Quando foi conquistada por Pompeu, as terras dos judeus não se tornaram, imediatamente, uma unidade administrativa do Império Romano, guardando uma certa autonomia, ainda que governada por monarcas politicamente subordinados a Roma, um dos quais foi Herodes, que reinou de 37 a.C. a 4 a.C. Uma grande parte da opinião pública (entre os judeus) estava contra Herodes, por ser idumeu, praticamente incircunciso, um filho de Esaú. Este período de Herodes, podemos dizer que a vida política se apresentou sempre conturbada e à beira de levantamentos e conspirações, sempre abafadas de forma violenta pelo mesmo Herodes.

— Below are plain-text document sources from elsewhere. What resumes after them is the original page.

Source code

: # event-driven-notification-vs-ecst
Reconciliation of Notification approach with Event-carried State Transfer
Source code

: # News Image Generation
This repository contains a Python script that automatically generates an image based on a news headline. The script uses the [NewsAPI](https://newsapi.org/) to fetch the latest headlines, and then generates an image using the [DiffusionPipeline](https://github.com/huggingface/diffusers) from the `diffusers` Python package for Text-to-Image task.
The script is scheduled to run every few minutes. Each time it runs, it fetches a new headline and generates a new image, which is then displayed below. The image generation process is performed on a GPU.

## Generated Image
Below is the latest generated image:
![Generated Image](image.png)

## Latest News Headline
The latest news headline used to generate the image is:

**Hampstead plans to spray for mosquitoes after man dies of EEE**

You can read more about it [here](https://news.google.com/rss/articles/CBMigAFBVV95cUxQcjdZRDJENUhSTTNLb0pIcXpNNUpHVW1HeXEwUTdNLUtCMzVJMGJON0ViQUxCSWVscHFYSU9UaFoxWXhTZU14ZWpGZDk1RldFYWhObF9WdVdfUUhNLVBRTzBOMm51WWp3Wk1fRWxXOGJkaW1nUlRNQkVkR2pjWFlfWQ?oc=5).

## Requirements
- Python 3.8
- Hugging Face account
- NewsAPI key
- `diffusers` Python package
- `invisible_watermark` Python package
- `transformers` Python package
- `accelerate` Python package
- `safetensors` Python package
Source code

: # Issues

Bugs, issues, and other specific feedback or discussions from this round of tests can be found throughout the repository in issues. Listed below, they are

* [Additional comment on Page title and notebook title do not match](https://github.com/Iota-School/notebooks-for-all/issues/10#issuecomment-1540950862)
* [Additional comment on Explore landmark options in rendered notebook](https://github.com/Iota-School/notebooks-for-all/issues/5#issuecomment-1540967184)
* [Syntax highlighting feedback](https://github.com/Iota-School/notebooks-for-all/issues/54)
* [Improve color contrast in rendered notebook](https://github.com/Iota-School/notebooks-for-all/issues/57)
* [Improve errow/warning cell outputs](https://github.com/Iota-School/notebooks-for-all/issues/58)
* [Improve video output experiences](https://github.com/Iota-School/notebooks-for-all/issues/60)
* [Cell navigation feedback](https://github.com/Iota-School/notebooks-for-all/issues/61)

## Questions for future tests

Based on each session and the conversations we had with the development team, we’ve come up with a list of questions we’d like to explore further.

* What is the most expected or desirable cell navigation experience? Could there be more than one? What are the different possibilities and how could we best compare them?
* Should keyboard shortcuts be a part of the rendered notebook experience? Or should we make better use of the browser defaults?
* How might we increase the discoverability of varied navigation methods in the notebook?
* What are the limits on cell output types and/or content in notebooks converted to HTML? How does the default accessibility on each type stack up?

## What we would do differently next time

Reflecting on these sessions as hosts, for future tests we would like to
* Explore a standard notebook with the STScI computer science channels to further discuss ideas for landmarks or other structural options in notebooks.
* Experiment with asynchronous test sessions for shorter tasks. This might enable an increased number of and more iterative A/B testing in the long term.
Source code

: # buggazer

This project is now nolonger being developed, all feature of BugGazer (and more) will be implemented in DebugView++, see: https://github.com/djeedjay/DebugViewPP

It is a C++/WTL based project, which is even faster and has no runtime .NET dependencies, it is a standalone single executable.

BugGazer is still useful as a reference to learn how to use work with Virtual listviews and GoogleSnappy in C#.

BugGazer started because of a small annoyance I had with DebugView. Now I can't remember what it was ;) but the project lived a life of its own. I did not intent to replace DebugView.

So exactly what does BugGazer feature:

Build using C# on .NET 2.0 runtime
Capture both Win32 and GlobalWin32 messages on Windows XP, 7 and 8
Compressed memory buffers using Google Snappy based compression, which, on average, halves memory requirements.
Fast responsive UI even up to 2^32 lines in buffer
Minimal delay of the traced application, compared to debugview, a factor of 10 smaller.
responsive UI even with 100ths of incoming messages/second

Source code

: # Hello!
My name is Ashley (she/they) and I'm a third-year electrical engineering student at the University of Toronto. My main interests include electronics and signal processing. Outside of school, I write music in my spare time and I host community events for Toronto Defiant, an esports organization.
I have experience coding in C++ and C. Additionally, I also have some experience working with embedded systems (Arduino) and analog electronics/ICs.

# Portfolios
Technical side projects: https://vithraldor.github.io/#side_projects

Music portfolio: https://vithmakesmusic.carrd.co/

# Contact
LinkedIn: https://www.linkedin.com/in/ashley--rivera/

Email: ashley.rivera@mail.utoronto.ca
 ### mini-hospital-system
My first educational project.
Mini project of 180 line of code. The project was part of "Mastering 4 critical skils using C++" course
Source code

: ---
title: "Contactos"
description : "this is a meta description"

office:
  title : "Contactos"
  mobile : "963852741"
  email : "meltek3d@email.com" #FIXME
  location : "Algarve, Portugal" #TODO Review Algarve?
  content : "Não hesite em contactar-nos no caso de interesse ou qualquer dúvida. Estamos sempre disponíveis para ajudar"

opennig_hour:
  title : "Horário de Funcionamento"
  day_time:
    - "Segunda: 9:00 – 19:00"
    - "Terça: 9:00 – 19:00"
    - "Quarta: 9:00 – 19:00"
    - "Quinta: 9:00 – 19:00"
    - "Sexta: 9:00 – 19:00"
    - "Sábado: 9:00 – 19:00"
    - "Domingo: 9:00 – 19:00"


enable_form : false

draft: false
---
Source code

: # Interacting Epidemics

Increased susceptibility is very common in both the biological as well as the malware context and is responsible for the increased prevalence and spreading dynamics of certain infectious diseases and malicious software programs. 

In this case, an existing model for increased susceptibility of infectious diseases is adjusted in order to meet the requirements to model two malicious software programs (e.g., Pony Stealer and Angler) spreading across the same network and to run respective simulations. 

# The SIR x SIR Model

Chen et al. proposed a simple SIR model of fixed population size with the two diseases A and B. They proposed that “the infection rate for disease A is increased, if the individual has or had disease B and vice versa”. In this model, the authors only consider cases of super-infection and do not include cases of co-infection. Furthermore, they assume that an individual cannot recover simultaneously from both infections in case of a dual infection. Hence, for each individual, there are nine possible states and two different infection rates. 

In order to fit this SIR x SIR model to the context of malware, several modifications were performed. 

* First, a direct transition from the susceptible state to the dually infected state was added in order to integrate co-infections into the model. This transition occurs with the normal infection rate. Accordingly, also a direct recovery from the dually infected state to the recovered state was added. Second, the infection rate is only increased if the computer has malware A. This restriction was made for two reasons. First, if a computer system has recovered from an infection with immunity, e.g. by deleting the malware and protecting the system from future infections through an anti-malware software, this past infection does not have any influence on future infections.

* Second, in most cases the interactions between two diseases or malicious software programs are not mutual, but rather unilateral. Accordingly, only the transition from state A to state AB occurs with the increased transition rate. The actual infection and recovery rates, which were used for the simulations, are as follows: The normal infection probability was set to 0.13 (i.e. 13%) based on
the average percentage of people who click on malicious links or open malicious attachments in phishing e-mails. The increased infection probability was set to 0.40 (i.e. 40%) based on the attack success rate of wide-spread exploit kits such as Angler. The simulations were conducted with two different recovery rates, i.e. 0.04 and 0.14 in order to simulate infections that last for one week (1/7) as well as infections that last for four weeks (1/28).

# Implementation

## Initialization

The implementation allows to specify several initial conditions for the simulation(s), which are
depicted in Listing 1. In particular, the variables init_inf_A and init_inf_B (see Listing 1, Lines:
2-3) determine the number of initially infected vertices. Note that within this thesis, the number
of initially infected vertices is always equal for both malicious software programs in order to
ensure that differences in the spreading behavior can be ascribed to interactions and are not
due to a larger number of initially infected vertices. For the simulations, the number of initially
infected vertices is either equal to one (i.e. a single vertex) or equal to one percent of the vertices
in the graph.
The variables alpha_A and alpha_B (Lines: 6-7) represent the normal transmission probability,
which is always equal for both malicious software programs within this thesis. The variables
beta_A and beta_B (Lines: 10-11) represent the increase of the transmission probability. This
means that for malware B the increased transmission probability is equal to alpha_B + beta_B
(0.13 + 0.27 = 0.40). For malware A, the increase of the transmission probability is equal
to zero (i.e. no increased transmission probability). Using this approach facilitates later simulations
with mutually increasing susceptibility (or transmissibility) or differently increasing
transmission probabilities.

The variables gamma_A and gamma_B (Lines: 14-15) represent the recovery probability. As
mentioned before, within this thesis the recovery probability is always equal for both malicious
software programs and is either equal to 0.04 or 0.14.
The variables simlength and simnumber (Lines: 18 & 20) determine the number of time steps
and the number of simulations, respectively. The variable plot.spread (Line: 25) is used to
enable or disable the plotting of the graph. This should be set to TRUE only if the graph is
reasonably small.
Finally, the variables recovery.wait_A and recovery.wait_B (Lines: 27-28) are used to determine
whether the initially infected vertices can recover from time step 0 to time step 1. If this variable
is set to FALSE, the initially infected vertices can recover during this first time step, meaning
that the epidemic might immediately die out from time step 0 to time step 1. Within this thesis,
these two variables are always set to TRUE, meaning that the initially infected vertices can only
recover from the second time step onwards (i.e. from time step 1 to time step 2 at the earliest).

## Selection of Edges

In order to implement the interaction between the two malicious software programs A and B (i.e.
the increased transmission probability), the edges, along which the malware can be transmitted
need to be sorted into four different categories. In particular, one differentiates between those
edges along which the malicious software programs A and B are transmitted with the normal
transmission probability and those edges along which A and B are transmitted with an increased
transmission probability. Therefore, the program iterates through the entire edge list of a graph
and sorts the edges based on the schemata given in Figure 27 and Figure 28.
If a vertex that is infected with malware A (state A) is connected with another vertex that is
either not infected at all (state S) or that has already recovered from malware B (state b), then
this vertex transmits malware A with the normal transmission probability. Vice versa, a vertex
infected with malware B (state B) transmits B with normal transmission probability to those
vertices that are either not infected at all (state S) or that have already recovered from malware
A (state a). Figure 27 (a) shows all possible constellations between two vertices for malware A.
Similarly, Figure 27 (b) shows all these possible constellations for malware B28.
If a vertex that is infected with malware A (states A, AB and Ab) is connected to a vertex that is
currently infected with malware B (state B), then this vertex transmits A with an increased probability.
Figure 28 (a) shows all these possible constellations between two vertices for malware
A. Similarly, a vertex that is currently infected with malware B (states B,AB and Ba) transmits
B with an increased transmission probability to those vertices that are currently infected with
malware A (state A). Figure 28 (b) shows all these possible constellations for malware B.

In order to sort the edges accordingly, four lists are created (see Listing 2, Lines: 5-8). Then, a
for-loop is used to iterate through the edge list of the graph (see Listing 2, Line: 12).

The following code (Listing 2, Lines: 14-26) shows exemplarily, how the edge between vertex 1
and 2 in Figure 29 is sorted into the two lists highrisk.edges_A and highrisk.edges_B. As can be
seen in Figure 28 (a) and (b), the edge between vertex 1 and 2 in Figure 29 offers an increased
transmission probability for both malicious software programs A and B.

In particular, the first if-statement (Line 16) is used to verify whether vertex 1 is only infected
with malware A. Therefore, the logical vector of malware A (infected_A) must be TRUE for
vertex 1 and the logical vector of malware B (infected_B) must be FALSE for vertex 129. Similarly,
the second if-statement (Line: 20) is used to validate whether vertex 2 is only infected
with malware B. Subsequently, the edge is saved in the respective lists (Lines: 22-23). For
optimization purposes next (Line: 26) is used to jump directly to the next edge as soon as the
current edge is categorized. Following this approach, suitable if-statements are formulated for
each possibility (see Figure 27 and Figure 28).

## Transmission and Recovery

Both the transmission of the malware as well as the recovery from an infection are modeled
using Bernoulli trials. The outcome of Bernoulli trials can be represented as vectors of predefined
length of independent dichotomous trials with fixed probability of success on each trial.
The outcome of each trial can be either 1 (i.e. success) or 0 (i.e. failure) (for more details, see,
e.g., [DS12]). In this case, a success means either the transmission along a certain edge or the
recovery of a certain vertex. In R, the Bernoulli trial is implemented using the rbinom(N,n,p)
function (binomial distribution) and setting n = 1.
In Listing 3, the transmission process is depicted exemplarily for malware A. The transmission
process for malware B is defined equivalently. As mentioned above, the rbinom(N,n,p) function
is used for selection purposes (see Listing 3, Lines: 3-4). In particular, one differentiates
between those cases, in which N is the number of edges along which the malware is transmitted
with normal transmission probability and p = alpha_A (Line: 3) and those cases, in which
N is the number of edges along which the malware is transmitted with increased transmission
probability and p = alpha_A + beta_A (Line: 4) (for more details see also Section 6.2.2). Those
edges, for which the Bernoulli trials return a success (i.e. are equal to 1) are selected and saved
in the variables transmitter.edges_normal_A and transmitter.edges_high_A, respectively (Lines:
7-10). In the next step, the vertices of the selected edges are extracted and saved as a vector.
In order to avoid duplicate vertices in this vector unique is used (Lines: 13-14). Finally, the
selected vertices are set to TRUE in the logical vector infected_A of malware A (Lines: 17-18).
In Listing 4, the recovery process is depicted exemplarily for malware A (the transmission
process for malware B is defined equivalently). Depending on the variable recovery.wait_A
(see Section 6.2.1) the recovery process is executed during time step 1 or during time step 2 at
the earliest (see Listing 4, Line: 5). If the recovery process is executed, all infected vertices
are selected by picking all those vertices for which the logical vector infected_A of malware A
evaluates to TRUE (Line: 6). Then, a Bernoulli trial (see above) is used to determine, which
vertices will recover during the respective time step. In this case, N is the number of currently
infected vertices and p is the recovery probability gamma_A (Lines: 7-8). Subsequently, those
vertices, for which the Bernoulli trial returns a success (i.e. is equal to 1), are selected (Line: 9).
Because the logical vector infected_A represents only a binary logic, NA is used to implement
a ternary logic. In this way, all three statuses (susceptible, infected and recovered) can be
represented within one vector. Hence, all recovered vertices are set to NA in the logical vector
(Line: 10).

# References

Após a morte de Herodes, o território foi dividido em três principados entre os seus filhos: Arquelau, Herodes Antipas e FilipeA partir de 6 d.C., tornou-se uma província romana sob jurisdição parcial do governador da Síria. A administração do território foi entregue a governadores romanos da ordem equestre, chamados 'prefeitos'. Mais tarde, foram também chamados 'procuradores'. Arquelau foi chamado a Roma e partiu para o exílio. Idumeia, Judeia e Samaria foram entregues a Arquelau Herodes; Antipas Herodes ficou com a Galileia e Filipe ficou com a região de Basã. Entretanto, Arquelau não conseguiu suportar as pressões e os conflitos na região da Judeia, sendo substituído por Procuradores Romanos. Dessa maneira, as regiões da Galileia e Judeia eram governadas por dois atores principais: Na Judeia e Samaria, um oficial romano; na Galileia, Herodes Antipas. 
Grande admirador da cultura greco-romana, Herodes lançou um audacioso programa de construções, que incluía as cidades de Cesareia e Sebástia e as fortalezas em Heródio e Massada.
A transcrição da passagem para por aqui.